Neutralizing antibodies (NAbs) are of particular importance because they can prevent binding of the receptor binding domain (RBD) of the spike protein (S protein) to the angiotensin-converting enzyme 2 (ACE2) receptor present at the surface of human cells, preventing virus entry into the host cells. The gold standard method for detection of NAbs is the plaque reduction neutralization test (PRNT). Based on the measurement of cell lysis due to viral infection, this test is able to detect antibodies that prevent cell infection (Muruato et al., 2020; Lau et al., 2021). This technique requires the use of live pathogens, i.e., SARS-CoV-2 in this case, and must be done in a biosafety level 3 (BL3) laboratory. In addition, it requires expensive installations, skillful and meticulous staff, and a high workload, which prevents its wide implementation even in research laboratories. A SARS-CoV-2 pseudovirus will express the S protein responsible for cell entrance, but will not express the pathogenic genetic material of the virus, making them less dangerous for laboratory staff and the environment.


Graphic abstract:



Keywords: COVID-19 (COVID-19), SARS-CoV-2 ( SARS-CoV-2), Neutralizing antibody (中和抗体), Pseudo-type virus (假型病毒), Immune response (免疫反应)

Background

The gold standard method for detection of NAbs is the plaque reduction neutralization test (PRNT) (Perera et al., 2020). Based on the measurement of cell lysis due to viral infection, this test is able to detect antibodies that prevent the cell infection (Muruato et al., 2020; Lau et al., 2021). Such technique requires the use of live pathogens, i.e., SARS-CoV-2 in this case, and must be done in a biosafety level 3 (BL3) laboratory. In addition, it requires expensive installations, skillful and meticulous staff, and a high workload, which prevent its wide implementation even in research laboratories (Muruato et al., 2020; Lee et al., 2021). Such facilities are not widely available, and only very specialized institutions can offer access to BL3 laboratories and trained staff. Quite similar neutralization techniques based on pseudoviral particles (called pseudo-virus neutralization tests, pVNT) have been developed, and can be performed in BL2 laboratories, allowing higher throughput (Nie et al., 2020a). A SARS-CoV-2 pseudovirus will express the S protein responsible for cell entrance, but will not express the pathogenic genetic material of the virus, making them less dangerous (Nie et al., 2020a, 2020b).

Materials and Reagents

  1. Sterile white 384-well µClear flat bottom cell culture plate with lid (Greiner Bio-One, Kremsmünster, Austria, catalog number: 781098)

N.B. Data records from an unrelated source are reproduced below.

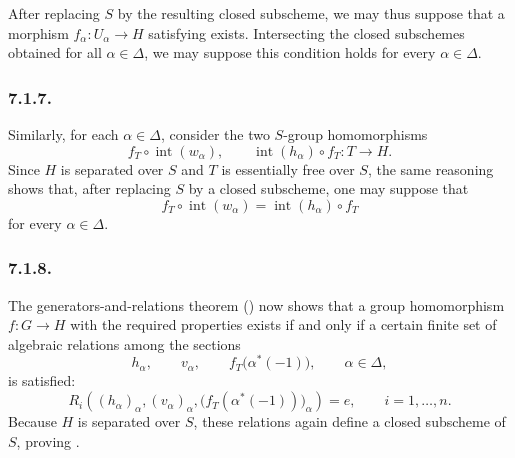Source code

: After replacing \(S\) by the resulting closed subscheme, we may thus
suppose that a morphism \(f_\alpha:U_\alpha\to H\) satisfying 
exists. Intersecting the closed subschemes obtained for all
\(\alpha\in\Delta\), we may suppose this condition holds for every
\(\alpha\in\Delta\).

\subsubsection*{7.1.7.}

Similarly, for each \(\alpha\in\Delta\), consider the two
\(S\)-group homomorphisms
\[
  f_T\circ\operatorname{int}(w_\alpha),
  \qquad
  \operatorname{int}(h_\alpha)\circ f_T
  :T\longrightarrow H.
\]
Since \(H\) is separated over \(S\) and \(T\) is essentially free over
\(S\), the same reasoning shows that, after replacing \(S\) by a
closed subscheme, one may suppose that
\[
  f_T\circ\operatorname{int}(w_\alpha)
  =
  \operatorname{int}(h_\alpha)\circ f_T
\]
for every \(\alpha\in\Delta\).

\subsubsection*{7.1.8.}

The generators-and-relations theorem () now shows that
a group homomorphism \(f:G\to H\) with the required properties exists
if and only if a certain finite set of algebraic relations among the
sections
\[
  h_\alpha,\qquad
  v_\alpha,\qquad
  f_T\bigl(\alpha^*(-1)\bigr),
  \qquad \alpha\in\Delta,
\]
is satisfied:
\[
  R_i\!\left(
    (h_\alpha)_\alpha,
    (v_\alpha)_\alpha,
    \bigl(f_T(\alpha^*(-1))\bigr)_\alpha
  \right)=e,
  \qquad i=1,\ldots,n.
\]
Because \(H\) is separated over \(S\), these relations again define a
closed subscheme of \(S\), proving .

  2. Sterile 384-well flat bottom assay plate with lid (Corning, NY, USA, catalog number: 3701)

  3. Pipette tip 200 µL (Thermo Fisher Scientific, Waltham, MA, USA, catalog number: AM12650)

  4. Eppendorf tube (Sigma-Aldrich, Saint-Louis, MO, USA, catalog number: T2795)

  5. 50 mL reagent reservoir sterile polystyrene (Merck, Overijse, Belgium, catalog number: CLS4870)

  6. HEK-293T hACE2 (Invivogen, San Diego, CA, USA, catalog number: HKB-hACE2)

  7. SARS-CoV-2 Pseudoviral Particles (E-enzyme, Gaithersburg, MD, USA, catalog number: SCV2-PsV-001)

  8. Dulbecco’s Modified Eagle Medium (DMEM), with L-glutamine and glucose (Lonza, Bâle, Switzerland, catalog number: LO BE12-604F)

  9. FireFly Luciferase kit (E-enzyme, Gaithersburg, MD, USA, catalog number: CA-L165-10)

  10. Tryptan blue (Invitrogen by Thermo Fisher Scientific, Waltham, MA, USA, catalog number: T10282)

Equipment

  1. Spectramax 3 iD (Molecular Devices, LLC, CA, USA)

  2. Laminar flow hood (Thermo Fisher Scientific, Waltham, MA, USA, MSC Advantage 1.8 catalog number: 51025413)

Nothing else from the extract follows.